Naive Bayes Classifiers

This is not a post about young lovers lacking in worldly wisdom – that would be naive baes. This is about an elegant machine learning classification algorithm – Naive Bayes classifiers are a family of simple probabilistic classifiers based on applying Bayes’ theorem with strong (naive) independence assumptions between the features. I have previously applied Bayes’ Theorem to solve the Monty Hall problem.

Reminder of Bayes Rule: P(A | B) = P(B | A) * P(A) / P(B)

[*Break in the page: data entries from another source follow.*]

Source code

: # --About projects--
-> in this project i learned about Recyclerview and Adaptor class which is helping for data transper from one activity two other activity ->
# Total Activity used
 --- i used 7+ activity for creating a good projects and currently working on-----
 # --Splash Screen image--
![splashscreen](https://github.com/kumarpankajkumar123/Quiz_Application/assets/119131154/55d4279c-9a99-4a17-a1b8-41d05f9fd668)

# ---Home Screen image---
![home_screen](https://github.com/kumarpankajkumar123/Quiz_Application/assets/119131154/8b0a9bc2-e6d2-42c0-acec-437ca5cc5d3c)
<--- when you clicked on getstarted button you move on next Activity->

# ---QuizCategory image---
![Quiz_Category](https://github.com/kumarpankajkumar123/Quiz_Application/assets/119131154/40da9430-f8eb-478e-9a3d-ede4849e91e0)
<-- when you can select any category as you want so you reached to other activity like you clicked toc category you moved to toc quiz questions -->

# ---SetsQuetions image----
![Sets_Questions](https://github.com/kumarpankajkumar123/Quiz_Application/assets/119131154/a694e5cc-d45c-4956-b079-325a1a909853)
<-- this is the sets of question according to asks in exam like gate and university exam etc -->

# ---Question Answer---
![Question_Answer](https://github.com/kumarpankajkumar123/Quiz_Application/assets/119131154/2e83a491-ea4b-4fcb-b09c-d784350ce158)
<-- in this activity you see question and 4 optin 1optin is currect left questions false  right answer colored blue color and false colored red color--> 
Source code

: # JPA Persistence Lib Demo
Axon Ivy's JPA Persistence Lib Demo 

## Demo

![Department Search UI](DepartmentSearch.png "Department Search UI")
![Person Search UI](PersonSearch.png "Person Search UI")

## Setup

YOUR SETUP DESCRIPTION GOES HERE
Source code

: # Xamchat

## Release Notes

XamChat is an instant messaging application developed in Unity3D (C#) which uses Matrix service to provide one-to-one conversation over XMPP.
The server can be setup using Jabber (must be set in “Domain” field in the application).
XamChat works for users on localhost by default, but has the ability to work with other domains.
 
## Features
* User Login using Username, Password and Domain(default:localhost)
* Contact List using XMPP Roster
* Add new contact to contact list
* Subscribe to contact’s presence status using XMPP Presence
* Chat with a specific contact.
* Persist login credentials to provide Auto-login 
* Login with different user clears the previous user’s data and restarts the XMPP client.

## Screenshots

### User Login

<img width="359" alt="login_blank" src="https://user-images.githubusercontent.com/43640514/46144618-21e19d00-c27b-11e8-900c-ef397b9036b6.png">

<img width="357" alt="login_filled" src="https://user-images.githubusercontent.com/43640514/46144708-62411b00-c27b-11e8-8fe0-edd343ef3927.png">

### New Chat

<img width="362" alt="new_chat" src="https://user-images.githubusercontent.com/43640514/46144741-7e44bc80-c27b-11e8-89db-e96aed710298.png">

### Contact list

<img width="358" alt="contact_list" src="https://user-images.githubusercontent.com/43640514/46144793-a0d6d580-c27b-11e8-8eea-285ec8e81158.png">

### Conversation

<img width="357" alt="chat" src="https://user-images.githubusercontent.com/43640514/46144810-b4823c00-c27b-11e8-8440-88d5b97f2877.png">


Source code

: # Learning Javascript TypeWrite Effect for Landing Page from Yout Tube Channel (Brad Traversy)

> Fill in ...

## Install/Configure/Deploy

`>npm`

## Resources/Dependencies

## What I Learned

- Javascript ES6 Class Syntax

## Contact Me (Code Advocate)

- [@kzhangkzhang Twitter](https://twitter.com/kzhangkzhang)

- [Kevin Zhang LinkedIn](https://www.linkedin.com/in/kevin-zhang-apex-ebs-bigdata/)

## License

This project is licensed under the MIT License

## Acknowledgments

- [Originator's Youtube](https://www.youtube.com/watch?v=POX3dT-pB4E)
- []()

P(A) and P(B) are the probabilities of events A and B respectively

P(A | B) is the probability of event A given event B is true

P(B | A) is the probability of event B given event A is true

Still not clear? Ok, the formula can be rewritten in English as: “The posterior is equal to the likelihood times the prior divided by the evidence” Clear as mud, eh? Ok, I’ll try again! The posterior probability is easy enough, that’s what we’re looking for, it’s what we want to learn. After we analyze the data our posterior probability should be our best guess of the classification. Conversely, the prior probability is our best guess before we collect any data, the conventional prevailing wisdom if you will. The nice thing about a classification problem is that we have a fixed set of outcomes so the computation of probabilities becomes a little easier as we’ll see.

Let’s use the famous weather/golf data set to demonstrate an example. It’s only 14 rows so I can list them here as is:

Outlook Temperature  Humidity  Windy Play
overcast hot high FALSE yes
overcast cool normal TRUE yes
overcast mild high TRUE yes
overcast hot normal FALSE yes
rainy mild high FALSE yes
rainy cool normal FALSE yes
rainy cool normal TRUE no
rainy mild normal FALSE yes
rainy mild high TRUE no
sunny hot high FALSE no
sunny hot high TRUE no
sunny mild high FALSE no
sunny cool normal FALSE yes
sunny mild normal TRUE yes

It’s pretty obvious what’s going on in this data. The first four variables (outlook, temperature, humidity, windy) describe the weather. The last variable (play) is our target variable, it tells me whether or not my mother played golf given those weather conditions. We can use this training data to develop a Naive Bayes classification model to predict if my mother will play golf given certain weather conditions.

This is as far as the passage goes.